__Given records__.
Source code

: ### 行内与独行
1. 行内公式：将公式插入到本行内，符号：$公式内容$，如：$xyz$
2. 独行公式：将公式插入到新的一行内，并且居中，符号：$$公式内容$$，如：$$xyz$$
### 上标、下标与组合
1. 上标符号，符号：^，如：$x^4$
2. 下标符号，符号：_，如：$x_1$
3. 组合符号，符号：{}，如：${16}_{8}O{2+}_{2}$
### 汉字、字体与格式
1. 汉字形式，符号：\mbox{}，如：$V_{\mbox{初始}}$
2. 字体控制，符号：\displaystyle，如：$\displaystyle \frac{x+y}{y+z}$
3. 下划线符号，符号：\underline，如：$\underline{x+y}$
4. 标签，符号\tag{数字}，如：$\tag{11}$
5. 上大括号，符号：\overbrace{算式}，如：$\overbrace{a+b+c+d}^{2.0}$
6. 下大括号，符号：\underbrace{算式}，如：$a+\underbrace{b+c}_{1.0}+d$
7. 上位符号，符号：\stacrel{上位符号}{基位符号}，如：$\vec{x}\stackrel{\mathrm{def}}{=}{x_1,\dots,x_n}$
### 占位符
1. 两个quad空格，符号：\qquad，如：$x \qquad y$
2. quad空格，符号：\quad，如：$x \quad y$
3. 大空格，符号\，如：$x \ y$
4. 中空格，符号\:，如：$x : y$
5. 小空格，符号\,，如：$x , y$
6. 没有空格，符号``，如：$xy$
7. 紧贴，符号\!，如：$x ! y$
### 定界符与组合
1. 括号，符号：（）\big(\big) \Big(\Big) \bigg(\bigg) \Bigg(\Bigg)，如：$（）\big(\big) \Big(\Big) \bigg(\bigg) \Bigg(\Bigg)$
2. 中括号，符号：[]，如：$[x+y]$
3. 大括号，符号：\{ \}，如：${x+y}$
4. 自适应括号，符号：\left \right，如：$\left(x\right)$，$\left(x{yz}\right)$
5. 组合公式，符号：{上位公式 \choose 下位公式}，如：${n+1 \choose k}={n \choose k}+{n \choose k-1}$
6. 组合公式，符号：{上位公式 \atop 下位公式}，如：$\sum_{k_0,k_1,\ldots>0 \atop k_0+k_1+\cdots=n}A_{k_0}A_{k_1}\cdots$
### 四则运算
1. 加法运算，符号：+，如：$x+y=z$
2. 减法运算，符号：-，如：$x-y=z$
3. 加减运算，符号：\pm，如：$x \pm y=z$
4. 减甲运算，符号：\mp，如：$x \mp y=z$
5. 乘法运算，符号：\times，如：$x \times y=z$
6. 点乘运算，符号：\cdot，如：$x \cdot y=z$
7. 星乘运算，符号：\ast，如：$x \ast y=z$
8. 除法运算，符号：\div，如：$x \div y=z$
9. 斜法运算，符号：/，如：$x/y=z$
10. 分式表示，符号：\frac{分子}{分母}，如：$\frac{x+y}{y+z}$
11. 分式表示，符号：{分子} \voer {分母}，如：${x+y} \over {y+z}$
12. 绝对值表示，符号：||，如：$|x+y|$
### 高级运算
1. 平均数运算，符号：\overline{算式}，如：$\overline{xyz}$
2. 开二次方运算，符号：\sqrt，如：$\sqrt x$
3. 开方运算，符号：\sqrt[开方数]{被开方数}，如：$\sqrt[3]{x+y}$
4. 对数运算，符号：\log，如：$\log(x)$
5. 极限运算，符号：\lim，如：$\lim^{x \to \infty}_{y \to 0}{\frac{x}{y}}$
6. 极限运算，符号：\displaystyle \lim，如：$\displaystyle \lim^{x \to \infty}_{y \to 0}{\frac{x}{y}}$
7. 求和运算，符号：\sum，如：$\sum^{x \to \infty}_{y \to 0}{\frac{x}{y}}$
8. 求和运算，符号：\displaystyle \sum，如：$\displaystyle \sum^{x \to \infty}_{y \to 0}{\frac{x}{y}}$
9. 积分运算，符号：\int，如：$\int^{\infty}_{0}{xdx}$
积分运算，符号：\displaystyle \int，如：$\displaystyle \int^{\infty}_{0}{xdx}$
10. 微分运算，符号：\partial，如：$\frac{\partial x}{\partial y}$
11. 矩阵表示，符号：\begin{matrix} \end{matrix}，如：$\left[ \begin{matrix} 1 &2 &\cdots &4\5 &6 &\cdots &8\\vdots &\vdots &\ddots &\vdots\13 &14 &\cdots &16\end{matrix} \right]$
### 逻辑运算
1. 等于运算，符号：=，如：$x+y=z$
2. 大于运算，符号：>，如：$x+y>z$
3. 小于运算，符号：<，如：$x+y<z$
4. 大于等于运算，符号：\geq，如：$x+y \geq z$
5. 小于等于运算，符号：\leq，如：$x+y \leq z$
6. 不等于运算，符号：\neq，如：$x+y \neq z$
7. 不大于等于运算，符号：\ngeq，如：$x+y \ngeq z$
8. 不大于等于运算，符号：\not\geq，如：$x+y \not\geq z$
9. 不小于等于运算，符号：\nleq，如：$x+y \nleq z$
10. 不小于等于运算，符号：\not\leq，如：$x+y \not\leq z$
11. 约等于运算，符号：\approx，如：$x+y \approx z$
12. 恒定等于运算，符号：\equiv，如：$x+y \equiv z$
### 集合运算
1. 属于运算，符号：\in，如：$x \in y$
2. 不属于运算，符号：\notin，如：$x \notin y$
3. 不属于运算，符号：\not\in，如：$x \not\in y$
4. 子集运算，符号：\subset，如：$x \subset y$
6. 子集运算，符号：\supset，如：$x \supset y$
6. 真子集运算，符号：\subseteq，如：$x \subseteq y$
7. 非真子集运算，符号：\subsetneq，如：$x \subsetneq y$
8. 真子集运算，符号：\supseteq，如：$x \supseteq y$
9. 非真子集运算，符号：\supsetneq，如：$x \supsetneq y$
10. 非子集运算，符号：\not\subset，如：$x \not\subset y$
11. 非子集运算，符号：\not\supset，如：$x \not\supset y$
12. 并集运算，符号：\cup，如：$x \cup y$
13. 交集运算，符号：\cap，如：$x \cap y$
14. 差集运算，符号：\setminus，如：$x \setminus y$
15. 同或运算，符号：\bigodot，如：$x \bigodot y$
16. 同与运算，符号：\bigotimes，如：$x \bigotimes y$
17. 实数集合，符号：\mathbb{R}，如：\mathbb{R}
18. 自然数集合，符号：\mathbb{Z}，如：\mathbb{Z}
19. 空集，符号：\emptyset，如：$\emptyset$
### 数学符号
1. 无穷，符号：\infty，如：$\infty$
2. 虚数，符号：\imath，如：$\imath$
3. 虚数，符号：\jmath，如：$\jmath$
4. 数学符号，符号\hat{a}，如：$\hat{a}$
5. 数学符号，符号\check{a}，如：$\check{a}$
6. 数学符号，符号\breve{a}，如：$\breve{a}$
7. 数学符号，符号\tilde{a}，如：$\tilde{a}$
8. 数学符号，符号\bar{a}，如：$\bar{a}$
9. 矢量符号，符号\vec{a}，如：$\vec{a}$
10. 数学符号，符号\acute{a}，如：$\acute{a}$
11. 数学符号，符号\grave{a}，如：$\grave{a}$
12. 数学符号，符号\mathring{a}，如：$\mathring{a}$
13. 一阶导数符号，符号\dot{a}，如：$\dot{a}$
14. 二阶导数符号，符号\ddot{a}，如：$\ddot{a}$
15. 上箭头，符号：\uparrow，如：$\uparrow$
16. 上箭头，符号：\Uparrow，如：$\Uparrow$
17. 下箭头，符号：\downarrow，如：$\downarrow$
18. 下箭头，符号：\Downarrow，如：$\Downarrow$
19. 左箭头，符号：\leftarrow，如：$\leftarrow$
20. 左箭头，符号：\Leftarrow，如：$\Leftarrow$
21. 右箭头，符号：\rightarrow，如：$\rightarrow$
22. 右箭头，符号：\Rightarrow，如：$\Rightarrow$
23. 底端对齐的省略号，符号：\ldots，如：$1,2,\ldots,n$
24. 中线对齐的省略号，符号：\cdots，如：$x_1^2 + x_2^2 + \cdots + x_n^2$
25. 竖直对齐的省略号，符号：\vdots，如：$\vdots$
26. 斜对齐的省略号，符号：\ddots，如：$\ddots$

__Activity__. Return, word for word, the lines of the data above from the line with "6. 极限运算，符号：\displaystyle \lim，如：$\displaystyle" through the line with "8. 求和运算，符号：\displaystyle \sum，如：$\displaystyle", inclusive.

__Response__.
6. 极限运算，符号：\displaystyle \lim，如：$\displaystyle \lim^{x \to \infty}_{y \to 0}{\frac{x}{y}}$
7. 求和运算，符号：\sum，如：$\sum^{x \to \infty}_{y \to 0}{\frac{x}{y}}$
8. 求和运算，符号：\displaystyle \sum，如：$\displaystyle \sum^{x \to \infty}_{y \to 0}{\frac{x}{y}}$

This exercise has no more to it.